但现在令我感慨的却不是这件事,而是章邯的这段欲言又止。先问我的看法,在我表达了兴趣后立刻将线索抛出,引我去主动请缨,于理顺畅,于情条达,真是天衣无缝!
若论谈话的艺术,这位章邯真的算是一个典范了,说起话来总是不空不满,七分火候,该说的会说,不该说的绝对不会露,乍一听普普通通,细琢磨深意十足,不轻易下结论,又令人一定向他所希望的方向去思想!
这一切的背后,势必是他周到细密的思路在做支撑。如果没有这样的修为,恐怕单凭一届少府的身份,皇上也不会把这么重大的工程交给他统领吧。
“大人的意思是,要我们做好准备,一旦这方面有什么需要我们进行配合的地方,也好有个对应,是么?”我抱着成全他的心,坦然问道。
章邯点头赞道:“墨晏真是好悟性!”
这个爱赞扬人的特点,也是当好一个指挥者,让一群能人甘愿效忠麾下所不可或缺的啊!我在心里叹道。
“我当然相信你在这方面的造诣,可是万一涉及到与这皇陵所处的地界相关的一些具体细节,可能还是有个知情人辅助会更好,”章邯又说,“所以今天叫你来是想引荐一个人给你。”
“多谢大人想得这么周到!”我点头道,心里却有几分期待,想知道章邯推荐的人会是个什么样的能人。
“进来吧!”章邯叫道。
随着他的话音,就从帐外走进一个人来,我一眼望向他,先是一愣,紧接着不由自主地“啊”了一声!

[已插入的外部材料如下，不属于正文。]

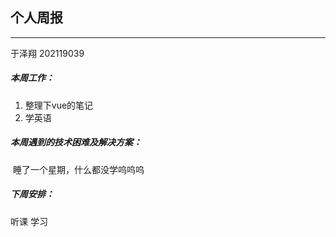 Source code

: ## 个人周报

***

于泽翔 202119039

##### 本周工作：

1. 整理下vue的笔记
1. 学英语

##### 本周遇到的技术困难及解决方案：

​	睡了一个星期，什么都没学呜呜呜

##### 下周安排：

听课 学习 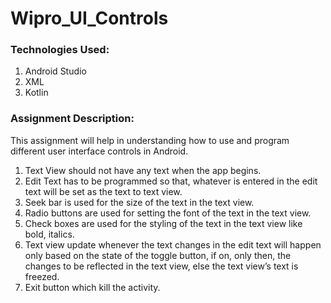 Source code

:# Wipro_UI_Controls

### Technologies Used:
1. Android Studio
2. XML
3. Kotlin

### Assignment Description:
This assignment will help in understanding how to use and program different user interface controls in Android.
1. Text View should not have any text when the app begins.
2. Edit Text has to be programmed so that, whatever is entered in the edit text will be set as the text to text view.
3. Seek bar is used for the size of the text in the text view.
4. Radio buttons are used for setting the font of the text in the text view.
5. Check boxes are used for the styling of the text in the text view like bold, italics.
6. Text view update whenever the text changes in the edit text will happen only based on the state of the toggle button,
if on, only then, the changes to be reflected in the text view, else the text view’s text is freezed.
7. Exit button which kill the activity.
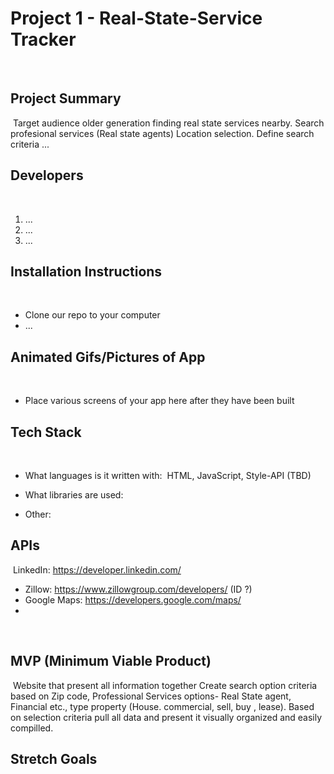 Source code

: # Project 1 - Real-State-Service Tracker
​
​
## Project Summary
​  Target audience older generation  finding real state services nearby.
   Search profesional services (Real state agents)
   Location selection.
   Define search criteria
   ...
​
## Developers
​
1. ...
​
2. ...
​
3. ...
​
## Installation Instructions
​
- Clone our repo to your computer
​
- ...
​
​
## Animated Gifs/Pictures of App
​
- Place various screens of your app here after they have been built
​
## Tech Stack
​
- What languages is it written with: 
​ HTML, JavaScript,  Style-API (TBD)

- What libraries are used: 
​
- Other: 
​
​
## APIs
​  LinkedIn: https://developer.linkedin.com/ 
-   Zillow: https://www.zillowgroup.com/developers/   (ID ?)
-   Google Maps: https://developers.google.com/maps/
-
​
## MVP (Minimum Viable Product)
​  Website that present all information together
Create search option criteria based on Zip code, Professional Services options- Real State agent, Financial etc., type property (House. commercial, sell, buy , lease).
Based on selection criteria pull all data and present it visually organized and easily compilled.
​
​
## Stretch Goals
​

只见这人五短身材,穿着一身杏色的长袍,头上也戴着杏色的方帽,但帽子太大,几乎快把眼睛遮住了。头发从帽边探出,散乱地披在肩上,几乎与一脸又黑又密的胡子混在了一起。
“是你!”我脱口而出。因为这人不是别人,正是我曾经在山腹中迷路时,碰到的那个怪老头……朴翁!
“哦?你们认识吗?”章邯很惊讶。
“嗯……”我刚想说出“有过一面之缘”这句话,却听朴翁已经简短而利落地回答道:“不认识!”
他这么一说,我心里也打鼓了。那天晚上误入山腹的事,到底是不是一场梦,都是我后来相当不确定的事。毕竟桑青说她没有出去过,而我却是为了寻找消失的她才出去的啊!
“……失态了,只是这位前辈非常像我的一位故人,所以诧异了一下。”我赶紧平复了一下情绪,向章邯解释道。
“这位是朴翁,是很有名的一位民间高人,也是我的好朋友,精通奇门异术,对这附近也是相当的熟悉。这几天你可以向他多请教,一定会收获多多的。”章邯先对我说,之后又转向朴翁,“这就是我和你说过的那位河东来的墨晏,很聪明能干的一个年轻人哦!”
朴翁却只是用眼角瞟了我一下,就径直对章邯说道:“你之前说的那个……当真?”
章邯朝他点了点头,显露出肯定的姿态。
只听朴翁长出了一口气,双目望天,面带惊喜之色,马上却又似有些忧虑似的,蹙起了眉头。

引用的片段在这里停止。